Where the lines below hold images, skip those and copy every word exactly.
──────
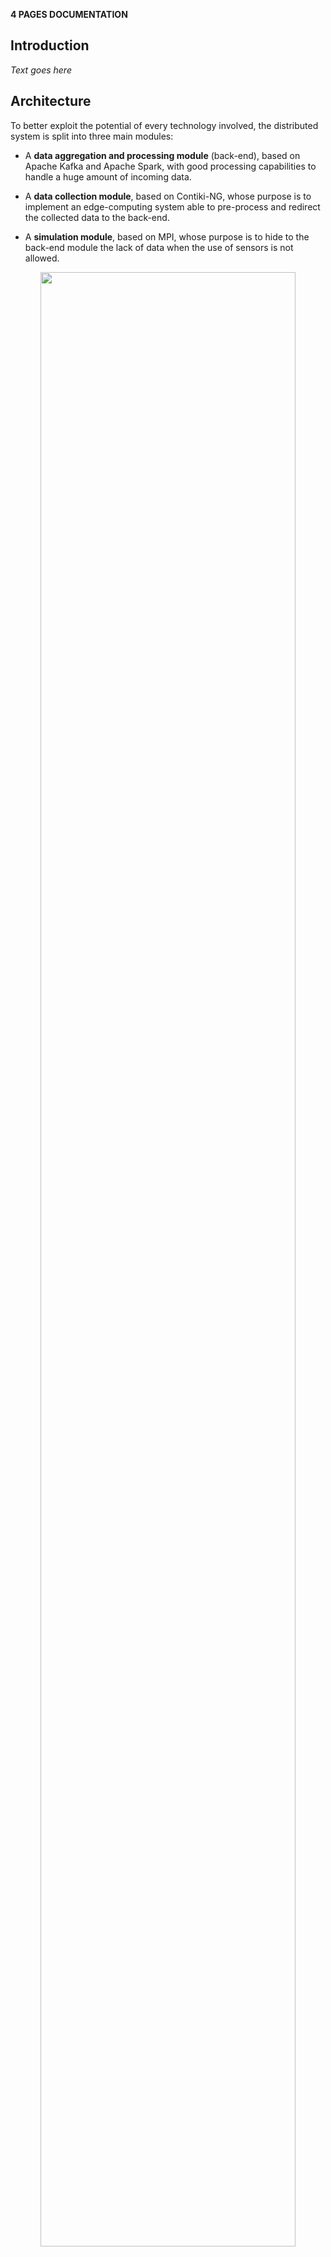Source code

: **4 PAGES DOCUMENTATION**

<!--
This file shall be exported from Visual Studio Code using yzane.markdown-pdf extension.
The syntax to insert a page break in the printed file is <div class="page"/>
-->

## Introduction

_Text goes here_

## Architecture

To better exploit the potential of every technology involved, the distributed system is split into three main modules:

* A **data aggregation and processing module** (back-end), based on Apache Kafka and Apache Spark, with good processing capabilities to handle a huge amount of incoming data.

* A **data collection module**, based on Contiki-NG, whose purpose is to implement an edge-computing system able to pre-process and redirect the collected data to the back-end.

* A **simulation module**, based on MPI, whose purpose is to hide to the back-end module the lack of data when the use of sensors is not allowed.

<p align="center">
  <img width=90% src="./resources/component_diagram.png" />
</p>

The communication between modules is performed through the Internet.

The system is based on the assumption that communication between modules is never guaranteed since the majority of the devices are intrinsically very unstable (we are talking about IoT devices held by common users). As a consequence, the information records exchanged between the front-end and back-end should be kept as light as possible. For a detailed explanation of how every record is composed, see the section about **design choices**.

### Data aggregation and processing module (Kafka and Spark)

This module consists of a Spark distributed cluster that analyzes the noise data read from a Kafka topic. This topic aggregates the data coming from end devices ingesting strings through TCP sockets. Once the Spark engine has processed the data and has computed some metrics, the results are stored in another proper Kafka topic.

Roughly speaking, the map-reduce paradigm of Spark implements the following functionalities:

* **Map** &#8594; Data cleaning and enrinchment

* **Reduce** &#8594; Data analysis

### Data collection module (Contiki-NG)

The only purpose of this module is to collect noise data in an energy-efficient way, perform a very light pre-processing and send the data to the back-end module.

* The **IoT end devices**  
1\. Detect the noise data around the sensor.  
2\. Perform a light pre-processing checking the average of the last 6 measurements.  
3\. Send the data to the nearest border router.

* The **router**  
1\. Collects the data from the near IoT devices.  
2\. Forwards the data of the back-end.

### Simulation module (MPI)

The idea behind the simulation module is to hide the possible absence of data to the back-end module, which must focus on the processing of the received data without spending computational resources on something else.

This module must then produce and send data in the **exact** same format produced by the data collection module, getting it from a simulated environment instead of the real one.

## Design choices

This section contains an explanation of what led to the choice of every involved technology, as long as a summary of the reasoning for which other technologies have been excluded.

### Spark for data processing

The back-end module is a Java application developed using Spark. Since there are no guarantees on the amount of incoming data, it was necessary to build a flexible system capable of handling two extreme cases:

* When a lot of data is incoming.  
Spark is a framework that offers very efficient map-reduce functions to perform optimized calculations on big quantities of data, it is used in the application to create statistics efficiently, even when the amount of incoming values becomes huge.

* When almost no data is received.  
Spark is good since it performs calculations only when there is something in input, not wasting computational performance in an almost "idle" situation.

### Kafka for data aggregation

Kafka is used as a "middleman" between Spark and the Internet to take care of handling data coming from the end-user application. It is suitable for this purpose since Kafka provides very good scalability if the number of routers grows in size. Moreover, Kafka is used also to persist the ingested data and the computed metrics, hence its storage capabilities are very well exploited.

### Contiki-NG for data collection

The sensors are implemented in C using Contiki-NG and simulated using Cooja, which can reproduce the wireless behavior of such devices, which is suitable for the IoT devices' interaction. Moreover, Contiki-NG can perform light pre-processing on the collected data with a small performance impact.

The output record of each sensor is structured as follows (depending on the outcome of the pre-processing):

<p align="center">
  <img width=60% src="./resources/record.png" />
</p>

Unlike in our early analysis of the system, it is not necessary to keep the notion of "sensor" over time. The entities of this module are meaningful only until they build the record with the detection. We can then forget about them and accept another read as completely uncorrelated with the previous one. This implies a light implementation also for the "router" nodes, whose only purpose is to redirect the collected data to the back-end.

### MPI for simulation

The simulations are implemented in C using MPI, a specification for high-performance distributed computing scenarios, that has among its main use cases the simulation of population dynamics. The use of MPI allows splitting the workload. Moreover, since the simulation is completely decoupled from the back-end, it can be outsourced to specialized machines with hardware optimized for this type of calculation.

**Why not Akka?**

An alternative we discussed for the simulation was Akka, as we thought of representing each entity capable of producing noise (people, vehicles) as an actor, but as the simulation grows in size, Akka wouldn't be able to keep up with the growing need of computational power. Instead, we opted for MPI which is much faster and needs fewer resources to run (no need for the JVM).

## Main functionalities

Since the application is built to work at runtime with a continuous stream of incoming data, the following diagram will represent the path of each record produced by the sensors. The overall view of the application is given by multiple records that fulfill this path in parallel.

<p align="center">
  <img width=90% src="./resources/sequence_diagram.png" />
</p>

### Step 1 (Pre-processing)

Sensors detect the noise value at a given frequency. For every new reading, the average of the last 6 is recomputed with two possible outcomes:
1. The average is under a given threshold $k$ &#8594; The record `<coordinates, average>` is sent to the nearest router device.

2. The average is over the threshold &#8594; The record `<coordinates, [last_6_readings]>` is sent to the nearest router device.

### Step 2 (Data collection)

The router device collects the reads of all the near IoT devices and periodically forwards them to the back-end through the regular Internet.

### Step 3 (Data aggregation)

Kafka takes care of aggregating the ingested data in a single topic that can be accessed by Spark in the next step.

### Step 4 (Data cleaning, enrichment and analysis)

The Spark Streaming engine reads the data from the Kafka topic. Some predefined metrics are periodically recomputed and made persistent. At every moment the back-end user can read the Kafka topic where the metrics are stored.

_In case the values come from a simulation, the first two steps are replaced with a single "simulation" step. As already stated, from the perspective of the back-end, this complexity is hidden._

## Conclusions

_Text goes here_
──────
## Output for this exercise
Source code

: **4 PAGES DOCUMENTATION**

<!--
This file shall be exported from Visual Studio Code using yzane.markdown-pdf extension.
The syntax to insert a page break in the printed file is <div class="page"/>
-->

## Introduction

_Text goes here_

## Architecture

To better exploit the potential of every technology involved, the distributed system is split into three main modules:

* A **data aggregation and processing module** (back-end), based on Apache Kafka and Apache Spark, with good processing capabilities to handle a huge amount of incoming data.

* A **data collection module**, based on Contiki-NG, whose purpose is to implement an edge-computing system able to pre-process and redirect the collected data to the back-end.

* A **simulation module**, based on MPI, whose purpose is to hide to the back-end module the lack of data when the use of sensors is not allowed.

<p align="center">
  <img width=90% src="./resources/component_diagram.png" />
</p>

The communication between modules is performed through the Internet.

The system is based on the assumption that communication between modules is never guaranteed since the majority of the devices are intrinsically very unstable (we are talking about IoT devices held by common users). As a consequence, the information records exchanged between the front-end and back-end should be kept as light as possible. For a detailed explanation of how every record is composed, see the section about **design choices**.

### Data aggregation and processing module (Kafka and Spark)

This module consists of a Spark distributed cluster that analyzes the noise data read from a Kafka topic. This topic aggregates the data coming from end devices ingesting strings through TCP sockets. Once the Spark engine has processed the data and has computed some metrics, the results are stored in another proper Kafka topic.

Roughly speaking, the map-reduce paradigm of Spark implements the following functionalities:

* **Map** &#8594; Data cleaning and enrinchment

* **Reduce** &#8594; Data analysis

### Data collection module (Contiki-NG)

The only purpose of this module is to collect noise data in an energy-efficient way, perform a very light pre-processing and send the data to the back-end module.

* The **IoT end devices**  
1\. Detect the noise data around the sensor.  
2\. Perform a light pre-processing checking the average of the last 6 measurements.  
3\. Send the data to the nearest border router.

* The **router**  
1\. Collects the data from the near IoT devices.  
2\. Forwards the data of the back-end.

### Simulation module (MPI)

The idea behind the simulation module is to hide the possible absence of data to the back-end module, which must focus on the processing of the received data without spending computational resources on something else.

This module must then produce and send data in the **exact** same format produced by the data collection module, getting it from a simulated environment instead of the real one.

## Design choices

This section contains an explanation of what led to the choice of every involved technology, as long as a summary of the reasoning for which other technologies have been excluded.

### Spark for data processing

The back-end module is a Java application developed using Spark. Since there are no guarantees on the amount of incoming data, it was necessary to build a flexible system capable of handling two extreme cases:

* When a lot of data is incoming.  
Spark is a framework that offers very efficient map-reduce functions to perform optimized calculations on big quantities of data, it is used in the application to create statistics efficiently, even when the amount of incoming values becomes huge.

* When almost no data is received.  
Spark is good since it performs calculations only when there is something in input, not wasting computational performance in an almost "idle" situation.

### Kafka for data aggregation

Kafka is used as a "middleman" between Spark and the Internet to take care of handling data coming from the end-user application. It is suitable for this purpose since Kafka provides very good scalability if the number of routers grows in size. Moreover, Kafka is used also to persist the ingested data and the computed metrics, hence its storage capabilities are very well exploited.

### Contiki-NG for data collection

The sensors are implemented in C using Contiki-NG and simulated using Cooja, which can reproduce the wireless behavior of such devices, which is suitable for the IoT devices' interaction. Moreover, Contiki-NG can perform light pre-processing on the collected data with a small performance impact.

The output record of each sensor is structured as follows (depending on the outcome of the pre-processing):

<p align="center">
  <img width=60% src="./resources/record.png" />
</p>

Unlike in our early analysis of the system, it is not necessary to keep the notion of "sensor" over time. The entities of this module are meaningful only until they build the record with the detection. We can then forget about them and accept another read as completely uncorrelated with the previous one. This implies a light implementation also for the "router" nodes, whose only purpose is to redirect the collected data to the back-end.

### MPI for simulation

The simulations are implemented in C using MPI, a specification for high-performance distributed computing scenarios, that has among its main use cases the simulation of population dynamics. The use of MPI allows splitting the workload. Moreover, since the simulation is completely decoupled from the back-end, it can be outsourced to specialized machines with hardware optimized for this type of calculation.

**Why not Akka?**

An alternative we discussed for the simulation was Akka, as we thought of representing each entity capable of producing noise (people, vehicles) as an actor, but as the simulation grows in size, Akka wouldn't be able to keep up with the growing need of computational power. Instead, we opted for MPI which is much faster and needs fewer resources to run (no need for the JVM).

## Main functionalities

Since the application is built to work at runtime with a continuous stream of incoming data, the following diagram will represent the path of each record produced by the sensors. The overall view of the application is given by multiple records that fulfill this path in parallel.

<p align="center">
  <img width=90% src="./resources/sequence_diagram.png" />
</p>

### Step 1 (Pre-processing)

Sensors detect the noise value at a given frequency. For every new reading, the average of the last 6 is recomputed with two possible outcomes:
1. The average is under a given threshold $k$ &#8594; The record `<coordinates, average>` is sent to the nearest router device.

2. The average is over the threshold &#8594; The record `<coordinates, [last_6_readings]>` is sent to the nearest router device.

### Step 2 (Data collection)

The router device collects the reads of all the near IoT devices and periodically forwards them to the back-end through the regular Internet.

### Step 3 (Data aggregation)

Kafka takes care of aggregating the ingested data in a single topic that can be accessed by Spark in the next step.

### Step 4 (Data cleaning, enrichment and analysis)

The Spark Streaming engine reads the data from the Kafka topic. Some predefined metrics are periodically recomputed and made persistent. At every moment the back-end user can read the Kafka topic where the metrics are stored.

_In case the values come from a simulation, the first two steps are replaced with a single "simulation" step. As already stated, from the perspective of the back-end, this complexity is hidden._

## Conclusions

_Text goes here_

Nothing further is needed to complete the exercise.